Fifteen minutes before our date was supposed to happen I remembered I hadn’t cleaned the half bath in the main house and ran over to do that, imagining myself in mid-toilet-scrub when the doorbell rang. But nope, avoided that by being mid-actual-peeing when the doorbell rang.
At least Toby understood me. He was a nervous pee-er too.
I didn’t know why I was suddenly nervous. Suit hangover? Wedding dread? That sounded bad. I shouldn’t be dreading the wedding. Or rhyming. I shouldn’t be plying rhymes about dreading weddings.
The doorbell rang again.
I banished Toby to the back yard and went to answer.
Sidney. Looked. Amazeballs. Dark gray shirt pinstriped a very subtle shade of violet, black brocade vest over that, and a flowy skirt. With clunky combat boots.
“You...you look fucking awesome.” I gestured to my own old-jeans-and-ratty-T-shirt combo. “I had no idea we were dressing up, I’m so sorry. I mean, I thought about dressing up, but then I thought maybe that would be strange, so I didn’t, but now I wish I had.”
They smiled and kissed me hello. “You always look good to me.”
Which definitely should have felt nice, but instead just compounded my crimes. “I’m really sorry. I hope this doesn’t mess up our Valentine’s Date.” A voice in the back of my head was moaning, This was supposed to be casual, what happened to casual?
“How could it?” They held up the grocery bags they were carrying. “Kitchen?”
I led them through to the back of the house. “I’ve been on the edge of my seat to find out what we’re doing.”
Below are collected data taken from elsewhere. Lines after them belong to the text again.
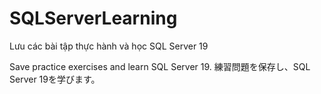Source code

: # SQLServerLearning
Lưu các bài tập thực hành và học SQL Server 19

Save practice exercises and learn SQL Server 19.
練習問題を保存し、SQL Server 19を学びます。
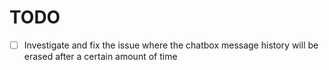 # TODO

- [ ] Investigate and fix the issue where the chatbox message history will be erased after a certain amount of time
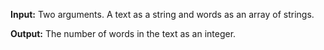 **Input:** Two arguments.
A text as a string and words as an array of strings. 

**Output:** The number of words in the text as an integer.
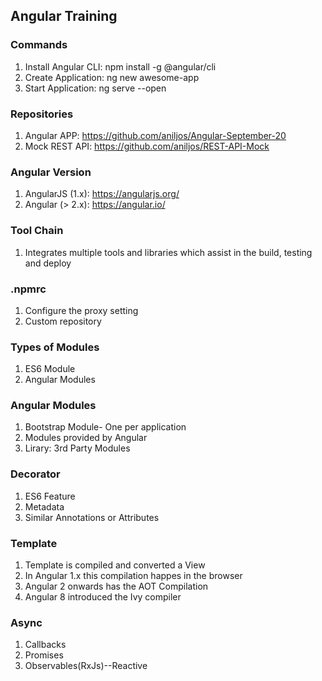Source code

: ## Angular Training



### Commands

1. Install Angular CLI: npm install -g @angular/cli
2. Create Application: ng new awesome-app
3. Start Application: ng serve --open

### Repositories

1. Angular APP: https://github.com/aniljos/Angular-September-20
2. Mock REST API: https://github.com/aniljos/REST-API-Mock

### Angular Version

1. AngularJS (1.x): https://angularjs.org/
2. Angular (> 2.x): https://angular.io/

### Tool Chain

1. Integrates multiple tools and libraries which assist in the build, testing and deploy


### .npmrc

1. Configure the proxy setting
2. Custom repository

### Types of Modules

1. ES6 Module
2. Angular Modules

### Angular Modules

1. Bootstrap Module- One per application
2. Modules provided by Angular
3. Lirary: 3rd Party Modules

### Decorator

1. ES6 Feature
2. Metadata
3. Similar Annotations or Attributes
   
### Template

1. Template is compiled and converted a View
2. In Angular 1.x this compilation happes in the browser
3. Angular 2 onwards has the AOT Compilation
4. Angular 8 introduced the Ivy compiler

### Async

1. Callbacks
2. Promises
3. Observables(RxJs)--Reactive


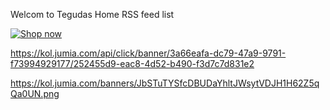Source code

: Welcom to Tegudas Home 
RSS feed list

<a href="https://kol.jumia.com/api/click/banner/3a66eafa-dc79-47a9-9791-f73994929177/252455d9-eac8-4d52-b490-f3d7c7d831e2"><img src="https://kol.jumia.com/banners/JbSTuTYSfcDBUDaYhltJWsytVDJH1H62Z5qQa0UN.png" alt="Shop now"/></a>

https://kol.jumia.com/api/click/banner/3a66eafa-dc79-47a9-9791-f73994929177/252455d9-eac8-4d52-b490-f3d7c7d831e2

https://kol.jumia.com/banners/JbSTuTYSfcDBUDaYhltJWsytVDJH1H62Z5qQa0UN.png 
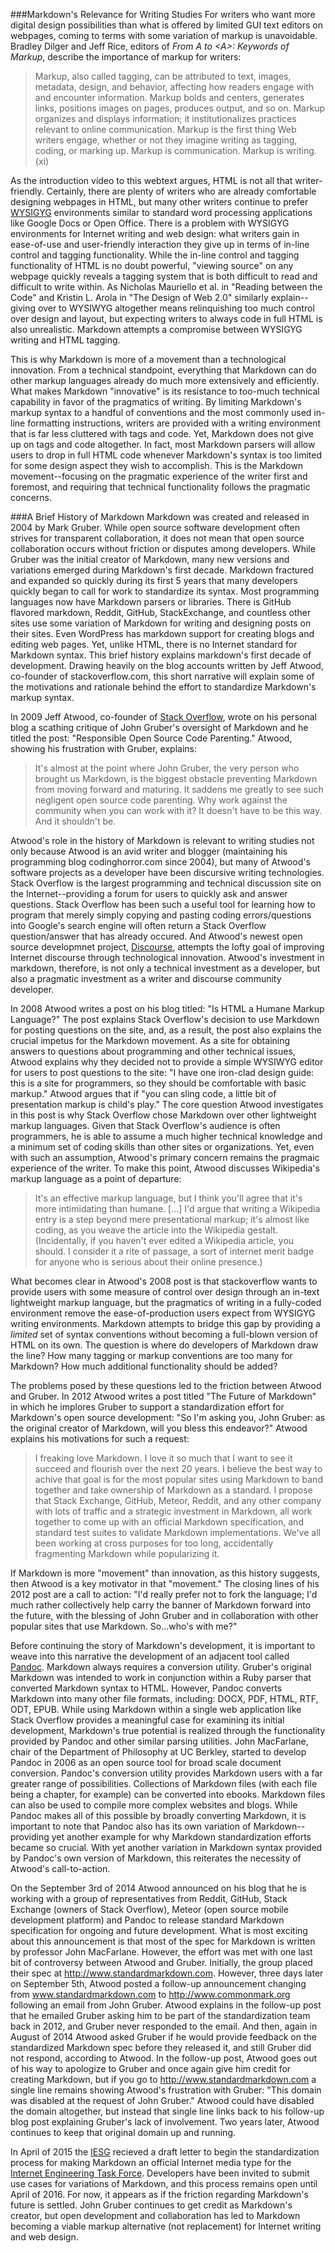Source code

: ###Markdown's Relevance for Writing Studies
For writers who want more digital design possibilities than what is offered by limited GUI text editors on webpages, coming to terms with some variation of markup is unavoidable. Bradley Dilger and Jeff Rice, editors of <i>From A to &lt;A&gt;: Keywords of Markup</i>, describe the importance of markup for writers:

> Markup, also called tagging, can be attributed to text, images, metadata, design, and behavior, affecting how readers engage with and encounter information. Markup bolds and centers, generates links, positions images on pages, produces output, and so on. Markup organizes and displays information; it institutionalizes practices relevant to online communication. Markup is the first thing Web writers engage, whether or not they imagine writing as tagging, coding, or marking up. Markup is communication. Markup is writing. (xi)

As the introduction video to this webtext argues, HTML is not all that writer-friendly. Certainly, there are plenty of writers who are already comfortable designing webpages in HTML, but many other writers continue to prefer [WYSIGYG](https://en.wikipedia.org/wiki/WYSIWYG) environments similar to standard word processing applications like Google Docs or Open Office. There is a problem with WYSIGYG environments for Internet writing and web design: what writers gain in ease-of-use and user-friendly interaction they give up in terms of in-line control and tagging functionality. While the in-line control and tagging functionality of HTML is no doubt powerful, "viewing source" on any webpage quickly reveals a tagging system that is both difficult to read and difficult to write within. As Nicholas Mauriello et al. in "Reading between the Code" and Kristin L. Arola in "The Design of Web 2.0" similarly explain--giving over to WYSIWYG altogether means relinquishing too much control over design and layout, but expecting writers to always code in full HTML is also unrealistic. Markdown attempts a compromise between WYSIGYG writing and HTML tagging.

This is why Markdown is more of a movement than a technological innovation. From a technical standpoint, everything that Markdown can do other markup languages already do much more extensively and efficiently. What makes Markdown "innovative" is its resistance to too-much technical capability in favor of the pragmatics of writing. By limiting Markdown's markup syntax to a handful of conventions and the most commonly used in-line formatting instructions, writers are provided with a writing environment that is far less cluttered with tags and code. Yet, Markdown does not give up on tags and code altogether. In fact, most Markdown parsers will allow users to drop in full HTML code whenever Markdown's syntax is too limited for some design aspect they wish to accomplish. This is the Markdown movement--focusing on the pragmatic experience of the writer first and foremost, and requiring that technical functionality follows the pragmatic concerns.

###A Brief History of Markdown
Markdown was created and released in 2004 by Mark Gruber. While open source software development often strives for transparent collaboration, it does not mean that open source collaboration occurs without friction or disputes among developers. While Gruber was the initial creator of Markdown, many new versions and variations emerged during Markdown's first decade. Markdown fractured and expanded so quickly during its first 5 years that many developers quickly began to call for work to standardize its syntax. Most programming languages now have Markdown parsers or libraries. There is GitHub flavored markdown, Reddit, GitHub, StackExchange, and countless other sites use some variation of Markdown for writing and designing posts on their sites. Even WordPress has markdown support for creating blogs and editing web pages. Yet, unlike HTML, there is no Internet standard for Markdown syntax. This brief history explains markdown's first decade of development. Drawing heavily on the blog accounts written by Jeff Atwood, co-founder of stackoverflow.com, this short narrative will explain some of the motivations and rationale behind the effort to standardize Markdown's markup syntax.

In 2009 Jeff Atwood, co-founder of [Stack Overflow](http://www.stackoverflow.com), wrote on his personal blog a scathing critique of John Gruber's oversight of Markdown and he titled the post: "Responsible Open Source Code Parenting." Atwood, showing his frustration with Gruber, explains:

> It's almost at the point where John Gruber, the very person who brought us Markdown, is the biggest obstacle preventing Markdown from moving forward and maturing. It saddens me greatly to see such negligent open source code parenting. Why work against the community when you can work with it? It doesn't have to be this way. And it shouldn't be.

Atwood's role in the history of Markdown is relevant to writing studies not only because Atwood is an avid writer and blogger (maintaining his programming blog codinghorror.com since 2004), but many of Atwood's software projects as a developer have been discursive writing technologies. Stack Overflow is the largest programming and technical discussion site on the Internet--providing a forum for users to quickly ask and answer questions. Stack Overflow has been such a useful tool for learning how to program that merely simply copying and pasting coding errors/questions into Google's search engine will often return a Stack Overflow question/answer that has already occured. And Atwood's newest open source developmnet project, [Discourse](http://www.discourse.org), attempts the lofty goal of improving Internet discourse through technological innovation. Atwood's investment in markdown, therefore, is not only a technical investment as a developer, but also a pragmatic investment as a writer and discourse community developer.

In 2008 Atwood writes a post on his blog titled: "Is HTML a Humane Markup Language?" The post explains Stack Overflow's decision to use Markdown for posting questions on the site, and, as a result, the post also explains the crucial impetus for the Markdown movement. As a site for obtaining answers to questions about programming and other technical issues, Atwood explains why they decided not to provide a simple WYSIWYG editor for users to post questions to the site: "I have one iron-clad design guide: this is a site for programmers, so they should be comfortable with basic markup." Atwood argues that if "you can sling code, a little bit of presentation markup is child's play." The core question Atwood investigates in this post is why Stack Overflow chose Markdown over other lightweight markup languages. Given that Stack Overflow's audience is often programmers, he is able to assume a much higher technical knowledge and a minimum set of coding skills than other sites or organizations. Yet, even with such an assumption, Atwood's primary concern remains the pragmaic experience of the writer. To make this point, Atwood discusses Wikipedia's markup language as a point of departure:

> It's an effective markup language, but I think you'll agree that it's more intimidating than humane. […] I'd argue that writing a Wikipedia entry is a step beyond mere presentational markup; it's almost like coding, as you weave the article into the Wikipedia gestalt. (Incidentally, if you haven't ever edited a Wikipedia article, you should. I consider it a rite of passage, a sort of internet merit badge for anyone who is serious about their online presence.)

What becomes clear in Atwood's 2008 post is that stackoverflow wants to provide users with some measure of control over design through an in-text lightweight markup language, but the pragmatics of writing in a fully-coded environment remove the ease-of-production users expect from WYSIGYG writing environments. Markdown attempts to bridge this gap by providing a *limited* set of syntax conventions without becoming a full-blown version of HTML on its own. The question is where do developers of Markdown draw the line? How many tagging or markup conventions are too many for Markdown? How much additional functionality should be added?

The problems posed by these questions led to the friction between Atwood and Gruber. In 2012 Atwood writes a post titled "The Future of Markdown" in which he implores Gruber to support a standardization effort for Markdown's open source development: "So I'm asking you, John Gruber: as the original creator of Markdown, will you bless this endeavor?" Atwood explains his motivations for such a request:

> I freaking love Markdown. I love it so much that I want to see it succeed and flourish over the next 20 years. I believe the best way to achive that goal is for the most popular sites using Markdown to band together and take ownership of Markdown
as a standard. I propose that Stack Exchange, GitHub, Meteor, Reddit, and any other company with lots of traffic and a strategic investment in Markdown, all work together to come up with an official Markdown specification, and standard test suites to validate Markdown implementations. We've all been working at cross purposes for too long, accidentally fragmenting Markdown while popularizing it.

If Markdown is more "movement" than innovation, as this history suggests, then Atwood is a key motivator in that "movement." The closing lines of his 2012 post are a call to action: "I'd really prefer not to fork the language; I'd much rather collectively help carry the banner of Markdown forward into the future, with the blessing of John Gruber and in collaboration with other popular sites that use Markdown. So...who's with me?"

Before continuing the story of Markdown's development, it is important to weave into this narrative the development of an adjacent tool called [Pandoc](http://pandoc.org/). Markdown always requires a conversion utility. Gruber's original Markdown was intended to work in conjunction within a Ruby parser that converted Markdown syntax to HTML. However, Pandoc converts Markdown into many other file formats, including: DOCX, PDF, HTML, RTF, ODT, EPUB. While using Markdown within a single web application like Stack Overflow provides a meaningful case for examining its initial development, Markdown's true potential is realized through the functionality provided by Pandoc and other similar parsing utilities. John MacFarlane, chair of the Department of Philosophy at UC Berkley, started to develop Pandoc in 2006 as an open source tool for broad scale document conversion. Pandoc's conversion utility provides Markdown users with a far greater range of possibilities. Collections of Markdown files (with each file being a chapter, for example) can be converted into ebooks. Markdown files can also be used to compile more complex websites and blogs. While Pandoc makes all of this possible by broadly converting Markdown, it is important to note that Pandoc also has its own variation of Markdown--providing yet another example for why Markdown standardization efforts became so crucial. With yet another variation in Markdown syntax provided by Pandoc's own version of Markdown, this reiterates the necessity of Atwood's call-to-action.

On the September 3rd of 2014 Atwood announced on his blog that he is working with a group of representatives from Reddit, GitHub, Stack Exchange (owners of Stack Overflow), Meteor (open source mobile development platform) and Pandoc to release standard Markdown specification for ongoing and future development. What is most exciting about this announcement is that most of the spec for Markdown is written by professor John MacFarlane. However, the effort was met with one last bit of controversy between Atwood and Gruber. Initially, the group placed their spec at <http://www.standardmarkdown.com>. However, three days later on September 5th, Atwood posted a follow-up announcement changing from www.standardmarkdown.com to <http://www.commonmark.org> following an email from John Gruber. Atwood explains in the follow-up post that he emailed Gruber asking him to be part of the standardization team back in 2012, and Gruber never responded to the email. And then, again in August of 2014 Atwood asked Gruber if he would provide feedback on the standardized Markdown spec before they released it, and still Gruber did not respond, according to Atwood. In the follow-up post, Atwood goes out of his way to apologize to Gruber and once again give him credit for creating Markdown, but if you go to <http://www.standardmarkdown.com> a single line remains showing Atwood's frustration with Gruber: "This domain was disabled at the request of John Gruber." Atwood could have disabled the domain altogether, but instead that single line links back to his follow-up blog post explaining Gruber's lack of involvement. Two years later, Atwood continues to keep that original domain up and running.

In April of 2015 the [IESG](https://datatracker.ietf.org/doc/draft-ietf-appsawg-text-markdown/) recieved a draft letter to begin the standardization process for making Markdown an official Internet media type for the [Internet Engineering Task Force](https://en.wikipedia.org/wiki/Internet_Engineering_Task_Force). Developers have been invited to submit use cases for variations of Markdown, and this process remains open until April of 2016. For now, it appears as if the friction regarding Markdown's future is settled. John Gruber continues to get credit as Markdown's creator, but open development and collaboration has led to Markdown becoming a viable markup alternative (not replacement) for Internet writing and web design.
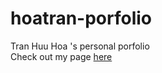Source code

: # hoatran-porfolio
Tran Huu Hoa 's personal porfolio <br>
Check out my page [here](http://hoath.surge.sh/)
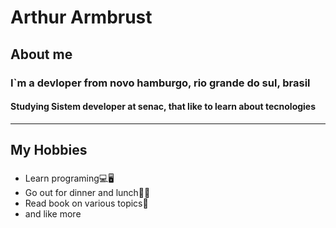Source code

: # Arthur Armbrust

## About me

### I`m a devloper from novo hamburgo, rio grande do sul, brasil

#### Studying Sistem developer at senac, that like to learn about tecnologies 
-------------------------------------------------------------------------------
## My Hobbies

### 
- Learn programing💻🖥️
- Go out for dinner and lunch🍕🍔
- Read book on various topics📖
- and like more


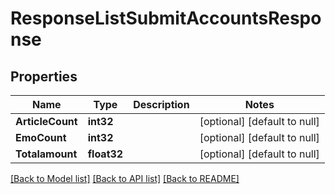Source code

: # ResponseListSubmitAccountsResponse

## Properties
Name | Type | Description | Notes
------------ | ------------- | ------------- | -------------
**ArticleCount** | **int32** |  | [optional] [default to null]
**EmoCount** | **int32** |  | [optional] [default to null]
**Totalamount** | **float32** |  | [optional] [default to null]

[[Back to Model list]](../README.md#documentation-for-models) [[Back to API list]](../README.md#documentation-for-api-endpoints) [[Back to README]](../README.md)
They set the bags on the counter and turned toward me. They’d done a thing with their hair where it swooped to one side with a braid that started above their right eye and ended over their left ear.
“I like your hair,” I said, feeling weirdly shy.
They touched it. “Thanks. Um. Okay. This might be a silly idea? But I brought over stuff to bake cookies. Because you said you preferred that to a fancy dinner date, which is traditional for Valentine’s Day. But if that doesn’t sound good, we can always acquire actual food instead. We can do whatever. I’m not devoted to the cookie idea.”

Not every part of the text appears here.